Ходорец уныло взглянул на кучу мусора, на голубые железные ограды, поставленные к стене, на тележку с гробом, на черные могильные камни со странными надписями (говорят, они пишут справа налево, как арабы, интересно, отчего же они тогда воюют с арабами?), на камни со скрещенными ладонями – странные, дикие надписи и дикие, некультурные камни. Ну и что же, что оно еврейское, это кладбище, – разве евреи обязательно должны быть такими дикими, слава Богу, уж кого-кого, а ихнего брата он навидался, но в других, в культурных видах и проявлениях, например Аркадий Райкин, Вадим Мулерман, а здесь словно средневековое общество – крики, плач, молитвы…
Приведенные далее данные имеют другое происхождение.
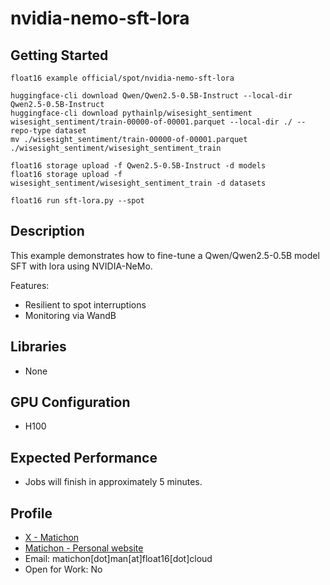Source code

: # nvidia-nemo-sft-lora

## Getting Started

```
float16 example official/spot/nvidia-nemo-sft-lora

huggingface-cli download Qwen/Qwen2.5-0.5B-Instruct --local-dir Qwen2.5-0.5B-Instruct
huggingface-cli download pythainlp/wisesight_sentiment wisesight_sentiment/train-00000-of-00001.parquet --local-dir ./ --repo-type dataset
mv ./wisesight_sentiment/train-00000-of-00001.parquet ./wisesight_sentiment/wisesight_sentiment_train

float16 storage upload -f Qwen2.5-0.5B-Instruct -d models
float16 storage upload -f wisesight_sentiment/wisesight_sentiment_train -d datasets

float16 run sft-lora.py --spot
```

## Description

This example demonstrates how to fine-tune a Qwen/Qwen2.5-0.5B model SFT with lora using NVIDIA-NeMo.

Features:
- Resilient to spot interruptions
- Monitoring via WandB

## Libraries 

- None

## GPU Configuration

- H100

## Expected Performance

- Jobs will finish in approximately 5 minutes.

## Profile

- [X - Matichon](https://x.com/KMatiDev1)
- [Matichon - Personal website](https://matichon.me)
- Email: matichon[dot]man[at]float16[dot]cloud
- Open for Work: No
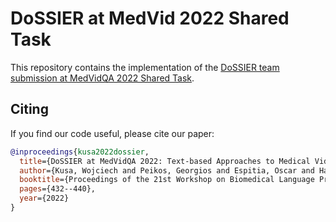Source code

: # DoSSIER at MedVid 2022 Shared Task

This repository contains the implementation of the [DoSSIER team submission at MedVidQA 2022 Shared Task](https://aclanthology.org/2022.bionlp-1.43/).


## Citing

If you find our code useful, please cite our paper:

```bibtex
@inproceedings{kusa2022dossier,
  title={DoSSIER at MedVidQA 2022: Text-based Approaches to Medical Video Answer Localization Problem},
  author={Kusa, Wojciech and Peikos, Georgios and Espitia, Oscar and Hanbury, Allan and Pasi, Gabriella},
  booktitle={Proceedings of the 21st Workshop on Biomedical Language Processing},
  pages={432--440},
  year={2022}
}
```


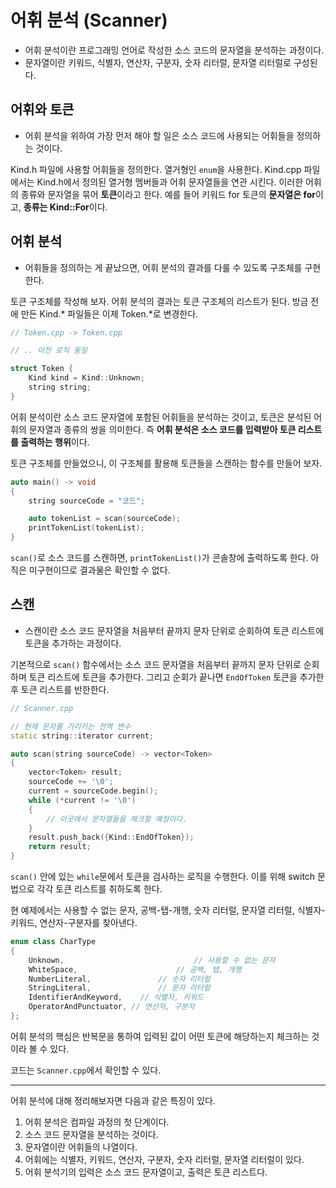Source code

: # 어휘 분석 (Scanner)
- 어휘 분석이란 프로그래밍 언어로 작성한 소스 코드의 문자열을 분석하는 과정이다.
- 문자열이란 키워드, 식별자, 연산자, 구분자, 숫자 리터럴, 문자열 리터럴로 구성된다.

## 어휘와 토큰
- 어휘 분석을 위하여 가장 먼저 해야 할 일은 소스 코드에 사용되는 어휘들을 정의하는 것이다.

Kind.h 파일에 사용할 어휘들을 정의한다. 열거형인 `enum`을 사용한다. Kind.cpp 파일에서는 Kind.h에서 정의된 열거형 멤버들과 어휘 문자열들을 연관 시킨다. 이러한 어휘의 종류와 문자열을 묶어 **토큰**이라고 한다. 예를 들어 키워드 for 토큰의 **문자열은 for**이고, **종류는 Kind::For**이다.

## 어휘 분석
- 어휘들을 정의하는 게 끝났으면, 어휘 분석의 결과를 다룰 수 있도록 구조체를 구현한다.

토큰 구조체를 작성해 보자. 어휘 분석의 결과는 토큰 구조체의 리스트가 된다. 방금 전에 만든 Kind.* 파일들은 이제 Token.*로 변경한다.

```cpp
// Token.cpp -> Token.cpp

// .. 이전 로직 동일

struct Token {
	Kind kind = Kind::Unknown;
	string string;
}
```
어휘 분석이란 소스 코드 문자열에 포함된 어휘들을 분석하는 것이고, 토큰은 분석된 어휘의 문자열과 종류의 쌍을 의미한다. 즉 **어휘 분석은 소스 코드를 입력받아 토큰 리스트를 출력하는 행위**이다.

토큰 구조체를 만들었으니, 이 구조체를 활용해 토큰들을 스캔하는 함수를 만들어 보자.

```cpp
auto main() -> void
{
	string sourceCode = "코드";

	auto tokenList = scan(sourceCode);
	printTokenList(tokenList);
}
```

`scan()`로 소스 코드를 스캔하면, `printTokenList()`가 콘솔창에 출력하도록 한다.
아직은 미구현이므로 결과물은 확인할 수 없다.

## 스캔
- 스캔이란 소스 코드 문자열을 처음부터 끝까지 문자 단위로 순회하여 토큰 리스트에 토큰을 추가하는 과정이다.

기본적으로 `scan()` 함수에서는 소스 코드 문자열을 처음부터 끝까지 문자 단위로 순회하며 토큰 리스트에 토큰을 추가한다. 그리고 순회가 끝나면 `EndOfToken` 토큰을 추가한 후 토큰 리스트를 반한한다.

```cpp
// Scanner.cpp

// 현재 문자를 가리키는 전역 변수
static string::iterator current;

auto scan(string sourceCode) -> vector<Token>
{
	vector<Token> result;
	sourceCode += '\0';
	current = sourceCode.begin();
	while (*current != '\0')
	{
		// 이곳에서 문자열들을 체크할 예정이다.
	}
	result.push_back({Kind::EndOfToken});
	return result;
}
```

`scan()` 안에 있는 `while`문에서 토큰을 검사하는 로직을 수행한다. 이를 위해 switch 문법으로 각각 토큰 리스트를 취하도록 한다.

현 예제에서는 사용할 수 없는 문자, 공백-탭-개행, 숫자 리터럴, 문자열 리터럴, 식별자-키워드, 연산자-구분자를 찾아낸다.

```cpp
enum class CharType
{
	Unknown,							 // 사용할 수 없는 문자
	WhiteSpace,						 // 공백, 탭, 개행
	NumberLiteral,				 // 숫자 리터럴
	StringLiteral,				 // 문자 리터럴
	IdentifierAndKeyword,	 // 식별자, 키워드
	OperatorAndPunctuator, // 연산자, 구분자
};
```
어휘 분석의 핵심은 반복문을 통하여 입력된 값이 어떤 토큰에 해당하는지 체크하는 것이라 볼 수 있다.

코드는 `Scanner.cpp`에서 확인할 수 있다.

---

어휘 분석에 대해 정리해보자면 다음과 같은 특징이 있다.

1. 어휘 분석은 컴파일 과정의 첫 단계이다.
2. 소스 코드 문자열을 분석하는 것이다.
3. 문자열이란 어휘들의 나열이다.
4. 어휘에는 식별자, 키워드, 연산자, 구분자, 숫자 리터럴, 문자열 리터럴이 있다.
5. 어휘 분석기의 입력은 소스 코드 문자열이고, 출력은 토큰 리스트다.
Ходорец ушел в контору и закрылся у себя в кабинете, чтобы забыть хоть на минуту это могильное окружение, и тут невеселые, даже, можно сказать, горестные мысли обступили его со всех сторон. Жизнь не удавалась, не удалась, все пошло прахом, и ясно, что он зашел в тупик, потому что дальше уж просто некуда. Конечно, он отчасти виноват, что говорить, но все же он был не хуже других, и не так уж он много пил, ну, выпивал, ну, было два-три замечания, и, конечно, с поездкой в Данию он сам себе подпортил, так что вообще, кажется, с выездной работой теперь дело гиблое, но ведь он мог бы и тут работать, не хуже людей – в каком-нибудь приличном месте. Под это же самое сокращение, что и он, пожалуйста, трое ушли в комитет по кино, там и работа непыльная, и сценарии можно писать научиться, нетрудное дело, и актрисы, говорят, сами тебе садятся на нос, а главное – обстановка приличная. Трое из их отдела ушли на радио, хуже, но все-таки учреждение, все свои, и потом, это звучит – редактор, обозреватель. А уж он должен был бы получить что-нибудь получше, тем более с Хоботковым вместе не раз выпивали и обещал, что не выдаст. Сказал, такое найду место, будешь доволен: интересно, чему тут радоваться, чему это быть довольным?